Not bad, eh? We've also even in the "win column" with the Marlins, not that such a bit of trivia means anything.
In short order, here are my impressions:
---> John Patterson seemed like he was on a leash, but aside from a rough first inning, was rather effective indeed. Just what the Nats' quack doctors ordered, eh?
---> Nick Johnson is a demigod.
---> Thanks for being on your own pitch count, Mike Hampton!
---> Cristian Guzman transcends mere evaluation.
---> C.J. Nitkowski is not only pointless, but is extremely harmful to the health of the club.
---> Chad Cordero got the save (and finished with what Harry Caray used to admiringly call a Randy Myers "flourish") but clearly looked---rather, sounded, of course---tired. Rocket Bill's mini-gamer didn't accurately detail Cordero's tenuous grasp on the lead:
Closer Chad Cordero picked up his 13th save of the season, though he allowed a solo homer to Julio Franco in the ninth to cut the winning margin to one run.
It was more like homer-single-single, before Cordero induced a near double-play ball and then struck out Brayayayan Pena and Scooty Furcal.

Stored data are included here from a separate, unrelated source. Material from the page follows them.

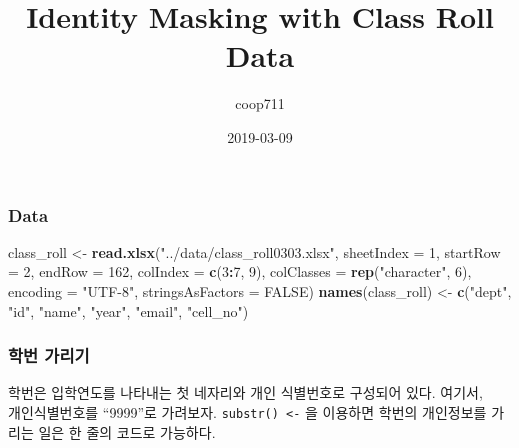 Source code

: \documentclass[]{article}
\title{Identity Masking with Class Roll Data}
\author{coop711}
\date{2019-03-09}
\newenvironment{Shaded}{\begin{snugshade}}{\end{snugshade}}
\newcommand{\KeywordTok}[1]{\textcolor[rgb]{0.13,0.29,0.53}{\textbf{#1}}}
\newcommand{\DataTypeTok}[1]{\textcolor[rgb]{0.13,0.29,0.53}{#1}}
\newcommand{\DecValTok}[1]{\textcolor[rgb]{0.00,0.00,0.81}{#1}}
\newcommand{\StringTok}[1]{\textcolor[rgb]{0.31,0.60,0.02}{#1}}
\newcommand{\OtherTok}[1]{\textcolor[rgb]{0.56,0.35,0.01}{#1}}
\newcommand{\OperatorTok}[1]{\textcolor[rgb]{0.81,0.36,0.00}{\textbf{#1}}}
\newcommand{\NormalTok}[1]{#1}
\begin{document}
\maketitle

\subsubsection{Data}\label{data}

\begin{Shaded}
\begin{Highlighting}[]
\NormalTok{class_roll <-}\StringTok{ }\KeywordTok{read.xlsx}\NormalTok{(}\StringTok{"../data/class_roll0303.xlsx"}\NormalTok{, }
                        \DataTypeTok{sheetIndex =} \DecValTok{1}\NormalTok{, }
                        \DataTypeTok{startRow =} \DecValTok{2}\NormalTok{, }
                        \DataTypeTok{endRow =} \DecValTok{162}\NormalTok{, }
                        \DataTypeTok{colIndex =} \KeywordTok{c}\NormalTok{(}\DecValTok{3}\OperatorTok{:}\DecValTok{7}\NormalTok{, }\DecValTok{9}\NormalTok{), }
                        \DataTypeTok{colClasses =} \KeywordTok{rep}\NormalTok{(}\StringTok{"character"}\NormalTok{, }\DecValTok{6}\NormalTok{), }
                        \DataTypeTok{encoding =} \StringTok{"UTF-8"}\NormalTok{, }
                        \DataTypeTok{stringsAsFactors =} \OtherTok{FALSE}\NormalTok{)}
\KeywordTok{names}\NormalTok{(class_roll) <-}\StringTok{ }\KeywordTok{c}\NormalTok{(}\StringTok{"dept"}\NormalTok{, }\StringTok{"id"}\NormalTok{, }\StringTok{"name"}\NormalTok{, }\StringTok{"year"}\NormalTok{, }\StringTok{"email"}\NormalTok{, }\StringTok{"cell_no"}\NormalTok{)}
\end{Highlighting}
\end{Shaded}

\subsubsection{학번 가리기}\label{-}

학번은 입학연도를 나타내는 첫 네자리와 개인 식별번호로 구성되어 있다.
여기서,\\
개인식별번호를 ``9999''로 가려보자. \texttt{substr()\ \textless{}-} 을
이용하면 학번의 개인정보를 가리는 일은 한 줄의 코드로 가능하다.

\begin{Shaded}
\end{Shaded}
\end{document}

All in all, though, a good win; I always feel better when this team is comfortably above break-even.
Yesterday, the Nats defeated a rather intiguing pitching prospect, Kyle Davies, and the estimable Baseball Savant tracked his performance. Well, that description doesn't do David's exhaustive work any kind of justice. Let's just say he broke it down scientifically. I definitely commend this entry to your reading enjoyment and edification.